• Aim of the exercise:
The full listing, excluding its pictures, should be printed exactly as it stands.

• Input:

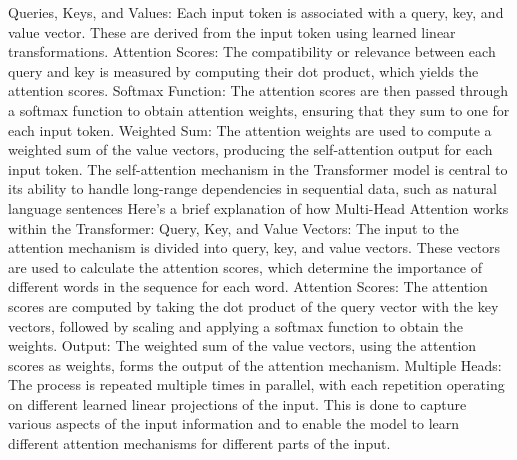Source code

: \documentclass{article}%
\begin{document}
\newline%
%
Queries, Keys, and Values: Each input token is associated with a query, key, and value vector. These are derived from the input token using learned linear transformations.%
\newline%
\newline%
%
Attention Scores: The compatibility or relevance between each query and key is measured by computing their dot product, which yields the attention scores.%
\newline%
\newline%
%
Softmax Function: The attention scores are then passed through a softmax function to obtain attention weights, ensuring that they sum to one for each input token.%
\newline%
\newline%
%
Weighted Sum: The attention weights are used to compute a weighted sum of the value vectors, producing the self{-}attention output for each input token.%
\newline%
\newline%
%
The self{-}attention mechanism in the Transformer model is central to its ability to handle long{-}range dependencies in sequential data, such as natural language sentences%
\newline%
\newline%
%
Here's a brief explanation of how Multi{-}Head Attention works within the Transformer:%
\newline%
\newline%
%
Query, Key, and Value Vectors: The input to the attention mechanism is divided into query, key, and value vectors. These vectors are used to calculate the attention scores, which determine the importance of different words in the sequence for each word.%
\newline%
\newline%
%
Attention Scores: The attention scores are computed by taking the dot product of the query vector with the key vectors, followed by scaling and applying a softmax function to obtain the weights.%
\newline%
\newline%
%
Output: The weighted sum of the value vectors, using the attention scores as weights, forms the output of the attention mechanism.%
\newline%
\newline%
%
Multiple Heads: The process is repeated multiple times in parallel, with each repetition operating on different learned linear projections of the input. This is done to capture various aspects of the input information and to enable the model to learn different attention mechanisms for different parts of the input.%
\end{document}
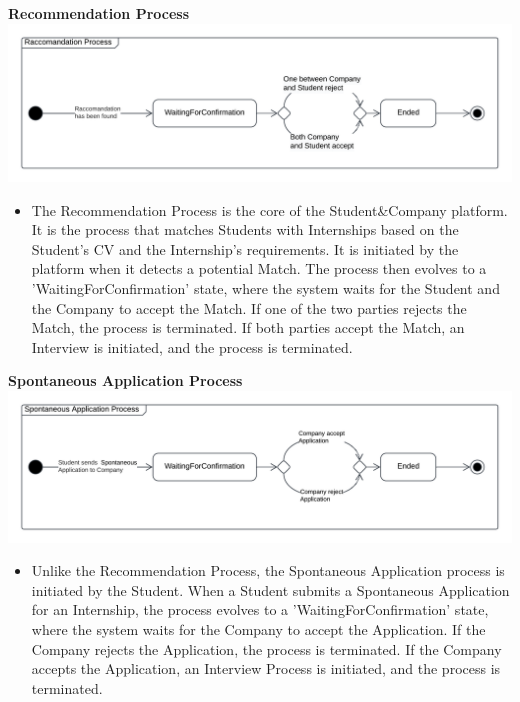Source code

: \textbf{Recommendation Process}\\
\includegraphics[width=1 \textwidth]{Images/RaccomandationStateChart.png}
\begin{itemize}
    \item The Recommendation Process is the core of the Student\&Company platform. It is the process that matches Students with Internships based on the Student's CV and the Internship's requirements. It is initiated by the platform when it detects a potential Match. The process then evolves to a 'WaitingForConfirmation' state, where the system waits for the Student and the Company to accept the Match. If one of the two parties rejects the Match, the process is terminated. If both parties accept the Match, an Interview is initiated, and the process is terminated.
\end{itemize}

\textbf{Spontaneous Application Process}\\
\includegraphics[width=1 \textwidth]{Images/SpontaneousApplicationStateChart.png}
\begin{itemize}
    \item Unlike the Recommendation Process, the Spontaneous Application process is initiated by the Student. When a Student submits a Spontaneous Application for an Internship, the process evolves to a 'WaitingForConfirmation' state, where the system waits for the Company to accept the Application. If the Company rejects the Application, the process is terminated. If the Company accepts the Application, an Interview Process is initiated, and the process is terminated.
\end{itemize} 
\newpage 

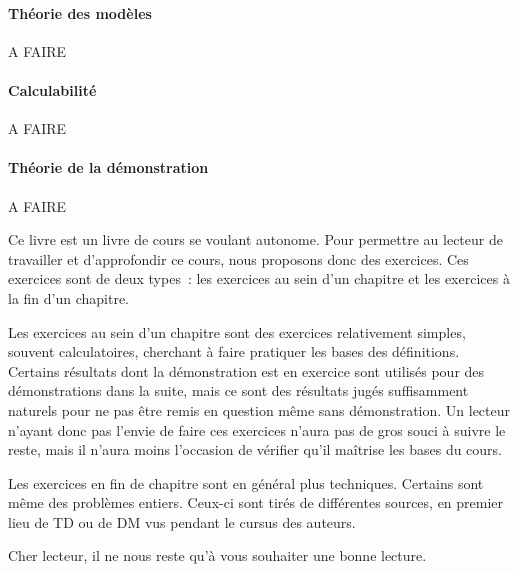 \paragraph{Théorie des modèles}
A FAIRE

\paragraph{Calculabilité}
A FAIRE

\paragraph{Théorie de la démonstration}
A FAIRE

Ce livre est un livre de cours se voulant autonome. Pour permettre au lecteur de
travailler et d'approfondir ce cours, nous proposons donc des exercices. Ces
exercices sont de deux types~: les exercices au sein d'un chapitre et les
exercices à la fin d'un chapitre.

Les exercices au sein d'un chapitre sont des exercices relativement simples,
souvent calculatoires, cherchant à faire pratiquer les bases des définitions.
Certains résultats dont la démonstration est en exercice sont utilisés pour des
démonstrations dans la suite, mais ce sont des résultats jugés suffisamment
naturels pour ne pas être remis en question même sans démonstration. Un lecteur
n'ayant donc pas l'envie de faire ces exercices n'aura pas de gros souci à
suivre le reste, mais il n'aura moins l'occasion de vérifier qu'il maîtrise les
bases du cours.

Les exercices en fin de chapitre sont en général plus techniques. Certains sont
même des problèmes entiers. Ceux-ci sont tirés de différentes sources, en
premier lieu de TD ou de DM vus pendant le cursus des auteurs.

Cher lecteur, il ne nous reste qu'à vous souhaiter une bonne lecture.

• Response to this task:
Source code

: \documentclass{article}%
\begin{document}
\newline%
%
Queries, Keys, and Values: Each input token is associated with a query, key, and value vector. These are derived from the input token using learned linear transformations.%
\newline%
\newline%
%
Attention Scores: The compatibility or relevance between each query and key is measured by computing their dot product, which yields the attention scores.%
\newline%
\newline%
%
Softmax Function: The attention scores are then passed through a softmax function to obtain attention weights, ensuring that they sum to one for each input token.%
\newline%
\newline%
%
Weighted Sum: The attention weights are used to compute a weighted sum of the value vectors, producing the self{-}attention output for each input token.%
\newline%
\newline%
%
The self{-}attention mechanism in the Transformer model is central to its ability to handle long{-}range dependencies in sequential data, such as natural language sentences%
\newline%
\newline%
%
Here's a brief explanation of how Multi{-}Head Attention works within the Transformer:%
\newline%
\newline%
%
Query, Key, and Value Vectors: The input to the attention mechanism is divided into query, key, and value vectors. These vectors are used to calculate the attention scores, which determine the importance of different words in the sequence for each word.%
\newline%
\newline%
%
Attention Scores: The attention scores are computed by taking the dot product of the query vector with the key vectors, followed by scaling and applying a softmax function to obtain the weights.%
\newline%
\newline%
%
Output: The weighted sum of the value vectors, using the attention scores as weights, forms the output of the attention mechanism.%
\newline%
\newline%
%
Multiple Heads: The process is repeated multiple times in parallel, with each repetition operating on different learned linear projections of the input. This is done to capture various aspects of the input information and to enable the model to learn different attention mechanisms for different parts of the input.%
\end{document}
Source code

: \textbf{Recommendation Process}\\
\includegraphics[width=1 \textwidth]{Images/RaccomandationStateChart.png}
\begin{itemize}
    \item The Recommendation Process is the core of the Student\&Company platform. It is the process that matches Students with Internships based on the Student's CV and the Internship's requirements. It is initiated by the platform when it detects a potential Match. The process then evolves to a 'WaitingForConfirmation' state, where the system waits for the Student and the Company to accept the Match. If one of the two parties rejects the Match, the process is terminated. If both parties accept the Match, an Interview is initiated, and the process is terminated.
\end{itemize}

\textbf{Spontaneous Application Process}\\
\includegraphics[width=1 \textwidth]{Images/SpontaneousApplicationStateChart.png}
\begin{itemize}
    \item Unlike the Recommendation Process, the Spontaneous Application process is initiated by the Student. When a Student submits a Spontaneous Application for an Internship, the process evolves to a 'WaitingForConfirmation' state, where the system waits for the Company to accept the Application. If the Company rejects the Application, the process is terminated. If the Company accepts the Application, an Interview Process is initiated, and the process is terminated.
\end{itemize} 
\newpage 

 \paragraph{Théorie des modèles}
A FAIRE

\paragraph{Calculabilité}
A FAIRE

\paragraph{Théorie de la démonstration}
A FAIRE

Ce livre est un livre de cours se voulant autonome. Pour permettre au lecteur de
travailler et d'approfondir ce cours, nous proposons donc des exercices. Ces
exercices sont de deux types~: les exercices au sein d'un chapitre et les
exercices à la fin d'un chapitre.

Les exercices au sein d'un chapitre sont des exercices relativement simples,
souvent calculatoires, cherchant à faire pratiquer les bases des définitions.
Certains résultats dont la démonstration est en exercice sont utilisés pour des
démonstrations dans la suite, mais ce sont des résultats jugés suffisamment
naturels pour ne pas être remis en question même sans démonstration. Un lecteur
n'ayant donc pas l'envie de faire ces exercices n'aura pas de gros souci à
suivre le reste, mais il n'aura moins l'occasion de vérifier qu'il maîtrise les
bases du cours.

Les exercices en fin de chapitre sont en général plus techniques. Certains sont
même des problèmes entiers. Ceux-ci sont tirés de différentes sources, en
premier lieu de TD ou de DM vus pendant le cursus des auteurs.

Cher lecteur, il ne nous reste qu'à vous souhaiter une bonne lecture.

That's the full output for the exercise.